Saved entries
= Beginning of Section =

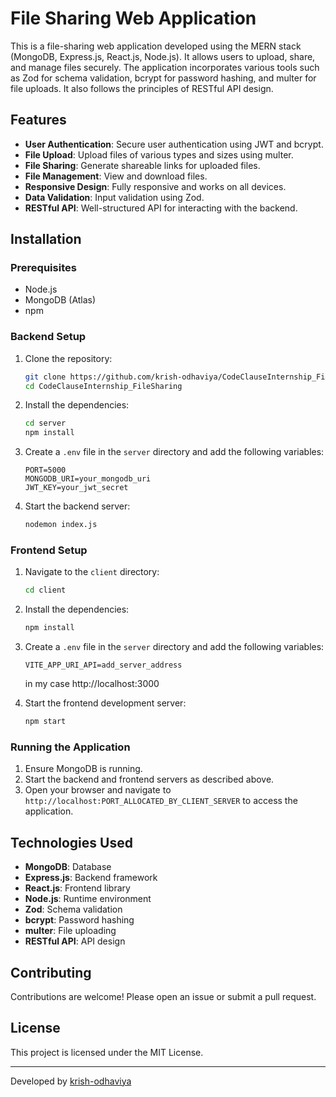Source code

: # File Sharing Web Application

This is a file-sharing web application developed using the MERN stack (MongoDB, Express.js, React.js, Node.js). It allows users to upload, share, and manage files securely. The application incorporates various tools such as Zod for schema validation, bcrypt for password hashing, and multer for file uploads. It also follows the principles of RESTful API design.

## Features

- **User Authentication**: Secure user authentication using JWT and bcrypt.
- **File Upload**: Upload files of various types and sizes using multer.
- **File Sharing**: Generate shareable links for uploaded files.
- **File Management**: View and download files.
- **Responsive Design**: Fully responsive and works on all devices.
- **Data Validation**: Input validation using Zod.
- **RESTful API**: Well-structured API for interacting with the backend.

## Installation

### Prerequisites

- Node.js
- MongoDB (Atlas)
- npm

### Backend Setup

1. Clone the repository:
    ```sh
    git clone https://github.com/krish-odhaviya/CodeClauseInternship_FileSharing.git
    cd CodeClauseInternship_FileSharing
    ```

2. Install the dependencies:
    ```sh
    cd server
    npm install
    ```

3. Create a `.env` file in the `server` directory and add the following variables:
    ```env
    PORT=5000
    MONGODB_URI=your_mongodb_uri
    JWT_KEY=your_jwt_secret
    ```

4. Start the backend server:
    ```sh
    nodemon index.js
    ```

### Frontend Setup

1. Navigate to the `client` directory:
    ```sh
    cd client
    ```

2. Install the dependencies:
    ```sh
    npm install
    ```

 3. Create a `.env` file in the `server` directory and add the following variables:
    ```env
    VITE_APP_URI_API=add_server_address
    ```
    in my case http://localhost:3000

3. Start the frontend development server:
    ```sh
    npm start
    ```

### Running the Application

1. Ensure MongoDB is running.
2. Start the backend and frontend servers as described above.
3. Open your browser and navigate to `http://localhost:PORT_ALLOCATED_BY_CLIENT_SERVER` to access the application.

## Technologies Used

- **MongoDB**: Database
- **Express.js**: Backend framework
- **React.js**: Frontend library
- **Node.js**: Runtime environment
- **Zod**: Schema validation
- **bcrypt**: Password hashing
- **multer**: File uploading
- **RESTful API**: API design

## Contributing

Contributions are welcome! Please open an issue or submit a pull request.

## License

This project is licensed under the MIT License.

---

Developed by [krish-odhaviya](linkedin.com/in/krish-odhaviya)
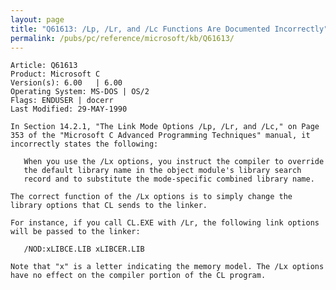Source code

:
 ```yaml
---
layout: page
title: "Q61613: /Lp, /Lr, and /Lc Functions Are Documented Incorrectly"
permalink: /pubs/pc/reference/microsoft/kb/Q61613/
---
```


	Article: Q61613
	Product: Microsoft C
	Version(s): 6.00   | 6.00
	Operating System: MS-DOS | OS/2
	Flags: ENDUSER | docerr
	Last Modified: 29-MAY-1990
	
	In Section 14.2.1, "The Link Mode Options /Lp, /Lr, and /Lc," on Page
	353 of the "Microsoft C Advanced Programming Techniques" manual, it
	incorrectly states the following:
	
	   When you use the /Lx options, you instruct the compiler to override
	   the default library name in the object module's library search
	   record and to substitute the mode-specific combined library name.
	
	The correct function of the /Lx options is to simply change the
	library options that CL sends to the linker.
	
	For instance, if you call CL.EXE with /Lr, the following link options
	will be passed to the linker:
	
	   /NOD:xLIBCE.LIB xLIBCER.LIB
	
	Note that "x" is a letter indicating the memory model. The /Lx options
	have no effect on the compiler portion of the CL program.
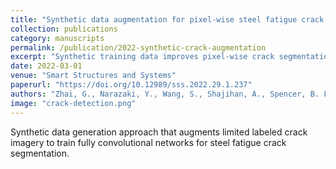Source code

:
 ```yaml
---
title: "Synthetic data augmentation for pixel-wise steel fatigue crack identification using fully convolutional networks"
collection: publications
category: manuscripts
permalink: /publication/2022-synthetic-crack-augmentation
excerpt: "Synthetic training data improves pixel-wise crack segmentation for steel structures."
date: 2022-03-01
venue: "Smart Structures and Systems"
paperurl: "https://doi.org/10.12989/sss.2022.29.1.237"
authors: "Zhai, G., Narazaki, Y., Wang, S., Shajihan, A., Spencer, B. F."
image: "crack-detection.png"
---
```


Synthetic data generation approach that augments limited labeled crack imagery to train fully convolutional networks for steel fatigue crack segmentation.
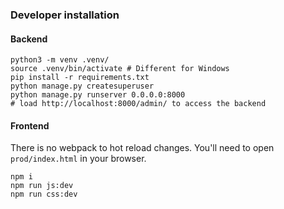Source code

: ### Developer installation

#### Backend
```
python3 -m venv .venv/
source .venv/bin/activate # Different for Windows
pip install -r requirements.txt
python manage.py createsuperuser
python manage.py runserver 0.0.0.0:8000
# load http://localhost:8000/admin/ to access the backend
```

#### Frontend
There is no webpack to hot reload changes. You'll need to open `prod/index.html` in your browser.
```
npm i
npm run js:dev
npm run css:dev
```
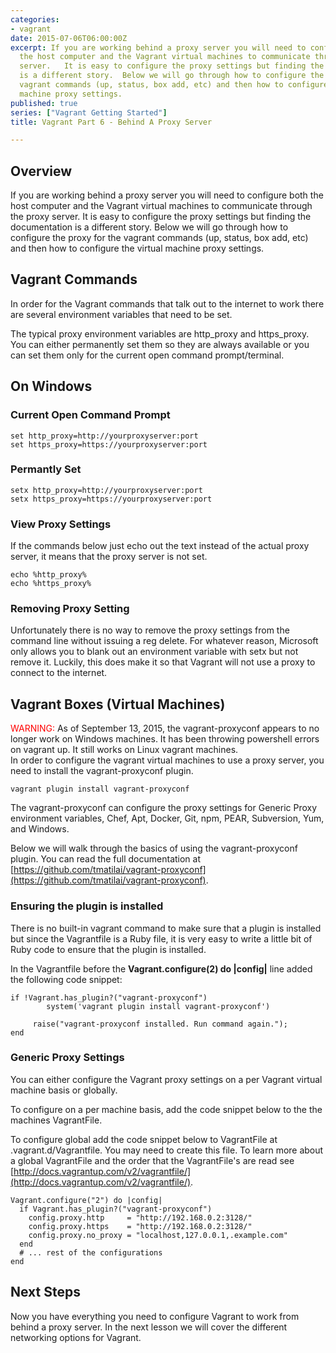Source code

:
 ```yaml
---
categories:
- vagrant
date: 2015-07-06T06:00:00Z
excerpt: If you are working behind a proxy server you will need to configure both
  the host computer and the Vagrant virtual machines to communicate through the proxy
  server.   It is easy to configure the proxy settings but finding the documentation
  is a different story.  Below we will go through how to configure the proxy for the
  vagrant commands (up, status, box add, etc) and then how to configure the virtual
  machine proxy settings.
published: true
series: ["Vagrant Getting Started"]
title: Vagrant Part 6 - Behind A Proxy Server

---
```


## Overview

If you are working behind a proxy server you will need to configure both the host computer and the Vagrant virtual machines to communicate through the proxy server.   It is easy to configure the proxy settings but finding the documentation is a different story.  Below we will go through how to configure the proxy for the vagrant commands (up, status, box add, etc) and then how to configure the virtual machine proxy settings.

## Vagrant Commands

In order for the Vagrant commands that talk out to the internet to work there are several environment variables that need to be set.

The typical proxy environment variables are http_proxy and https_proxy.  You can either permanently set them so they are always available or you can set them only for the current open command prompt/terminal.

## On Windows

### Current Open Command Prompt

	set http_proxy=http://yourproxyserver:port
	set https_proxy=https://yourproxyserver:port

### Permantly Set

	setx http_proxy=http://yourproxyserver:port
	setx https_proxy=https://yourproxyserver:port

### View Proxy Settings

If the commands below just echo out the text instead of the actual proxy server, it means that the proxy server is not set.

	echo %http_proxy%
	echo %https_proxy%

### Removing Proxy Setting

Unfortunately there is no way to remove the proxy settings from the command line without issuing a reg delete.  For whatever reason, Microsoft only allows you to blank out an environment variable with setx but not remove it.  Luckily, this does make it so that Vagrant will not use a proxy to connect to the internet.


## Vagrant Boxes (Virtual Machines)

<div class="panel">
<span style="color: red">WARNING: </span>As of September 13, 2015, the vagrant-proxyconf appears to no longer work on Windows machines.  It has been throwing powershell errors on vagrant up.   It still works on Linux vagrant machines.
</div>
In order to configure the vagrant virtual machines to use a proxy server, you need to install the vagrant-proxyconf plugin.

	vagrant plugin install vagrant-proxyconf

The vagrant-proxyconf can configure the proxy settings for Generic Proxy environment variables, Chef, Apt, Docker, Git, npm, PEAR, Subversion, Yum, and Windows.

Below we will walk through the basics of using the vagrant-proxyconf plugin.  You can read the full documentation at [https://github.com/tmatilai/vagrant-proxyconf](https://github.com/tmatilai/vagrant-proxyconf).


### Ensuring the plugin is installed

There is no built-in vagrant command to make sure that a plugin is installed but since the Vagrantfile is a Ruby file, it is very easy to write a little bit of Ruby code to ensure that the plugin is installed.

In the Vagrantfile before the **Vagrant.configure(2) do |config|** line added the following code snippet:

	if !Vagrant.has_plugin?("vagrant-proxyconf")
	     	system('vagrant plugin install vagrant-proxyconf')

	     raise("vagrant-proxyconf installed. Run command again.");
	end


### Generic Proxy Settings

You can either configure the Vagrant proxy settings on a per Vagrant virtual machine basis or globally.

To configure on a per machine basis, add the code snippet below to the the machines VagrantFile.

To configure global add the code snippet below to VagrantFile at .vagrant.d/Vagrantfile.  You may need to create this file.  To learn more about a global VagrantFile and the order that the VagrantFile's are read see [http://docs.vagrantup.com/v2/vagrantfile/](http://docs.vagrantup.com/v2/vagrantfile/).

	Vagrant.configure("2") do |config|
	  if Vagrant.has_plugin?("vagrant-proxyconf")
	    config.proxy.http     = "http://192.168.0.2:3128/"
	    config.proxy.https    = "http://192.168.0.2:3128/"
	    config.proxy.no_proxy = "localhost,127.0.0.1,.example.com"
	  end
	  # ... rest of the configurations
	end

## Next Steps

Now you have everything you need to configure Vagrant to work from behind a proxy server.  In the next lesson we will cover the different networking options for Vagrant.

= End of Section =

## Work instructions:
Go through the entries above and copy out every line that includes the word "finding".

## Response to this exercise:
  server.   It is easy to configure the proxy settings but finding the documentation
If you are working behind a proxy server you will need to configure both the host computer and the Vagrant virtual machines to communicate through the proxy server.   It is easy to configure the proxy settings but finding the documentation is a different story.  Below we will go through how to configure the proxy for the vagrant commands (up, status, box add, etc) and then how to configure the virtual machine proxy settings.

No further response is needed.